*Data for this exercise*.
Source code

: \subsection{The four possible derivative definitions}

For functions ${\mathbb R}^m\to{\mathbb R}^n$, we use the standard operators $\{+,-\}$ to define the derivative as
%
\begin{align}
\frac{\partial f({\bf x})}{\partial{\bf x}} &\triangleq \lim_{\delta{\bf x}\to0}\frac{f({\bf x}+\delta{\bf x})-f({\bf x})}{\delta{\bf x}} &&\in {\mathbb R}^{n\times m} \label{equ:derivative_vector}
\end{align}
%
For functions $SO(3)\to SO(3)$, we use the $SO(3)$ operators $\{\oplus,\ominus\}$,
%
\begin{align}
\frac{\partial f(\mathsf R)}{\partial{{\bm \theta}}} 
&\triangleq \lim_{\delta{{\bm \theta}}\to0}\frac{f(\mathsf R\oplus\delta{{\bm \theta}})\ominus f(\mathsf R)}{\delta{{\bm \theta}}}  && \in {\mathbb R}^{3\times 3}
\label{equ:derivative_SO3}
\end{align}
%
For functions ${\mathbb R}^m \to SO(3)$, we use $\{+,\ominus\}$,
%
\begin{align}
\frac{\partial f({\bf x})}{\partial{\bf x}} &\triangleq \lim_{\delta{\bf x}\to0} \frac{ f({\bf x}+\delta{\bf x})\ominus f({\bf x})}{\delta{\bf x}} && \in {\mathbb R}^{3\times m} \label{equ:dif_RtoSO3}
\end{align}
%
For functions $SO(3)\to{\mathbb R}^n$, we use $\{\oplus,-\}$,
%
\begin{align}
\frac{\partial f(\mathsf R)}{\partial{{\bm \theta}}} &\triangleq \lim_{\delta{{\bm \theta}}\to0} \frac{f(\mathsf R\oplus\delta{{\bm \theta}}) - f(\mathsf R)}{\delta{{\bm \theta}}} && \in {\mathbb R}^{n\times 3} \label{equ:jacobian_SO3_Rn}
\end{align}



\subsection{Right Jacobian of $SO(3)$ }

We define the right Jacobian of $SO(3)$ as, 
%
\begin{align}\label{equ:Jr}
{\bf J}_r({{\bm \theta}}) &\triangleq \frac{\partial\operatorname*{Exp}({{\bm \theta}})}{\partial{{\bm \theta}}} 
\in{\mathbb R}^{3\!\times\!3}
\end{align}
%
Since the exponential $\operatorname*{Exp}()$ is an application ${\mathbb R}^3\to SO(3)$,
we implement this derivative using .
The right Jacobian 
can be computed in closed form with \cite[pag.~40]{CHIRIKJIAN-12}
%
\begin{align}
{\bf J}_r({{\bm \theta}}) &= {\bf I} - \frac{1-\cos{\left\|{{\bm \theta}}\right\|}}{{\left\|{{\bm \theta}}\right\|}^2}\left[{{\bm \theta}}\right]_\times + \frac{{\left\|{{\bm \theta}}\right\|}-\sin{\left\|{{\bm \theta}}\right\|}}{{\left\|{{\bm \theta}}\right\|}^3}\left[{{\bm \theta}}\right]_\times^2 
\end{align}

---

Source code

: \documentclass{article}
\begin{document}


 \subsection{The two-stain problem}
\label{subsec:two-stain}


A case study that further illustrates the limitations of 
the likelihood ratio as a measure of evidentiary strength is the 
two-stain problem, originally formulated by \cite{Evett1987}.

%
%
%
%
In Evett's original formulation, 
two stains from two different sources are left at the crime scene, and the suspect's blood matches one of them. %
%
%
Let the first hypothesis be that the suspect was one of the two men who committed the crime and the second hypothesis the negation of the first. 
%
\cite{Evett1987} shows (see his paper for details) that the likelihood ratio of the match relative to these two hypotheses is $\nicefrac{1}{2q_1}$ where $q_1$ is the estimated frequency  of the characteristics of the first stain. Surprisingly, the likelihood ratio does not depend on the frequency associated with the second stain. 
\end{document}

*Work order*. Report each line of the material in which the string "subsection" occurs.

*Reply to the exercise*.
: \subsection{The four possible derivative definitions}
\subsection{Right Jacobian of $SO(3)$ }
 \subsection{The two-stain problem}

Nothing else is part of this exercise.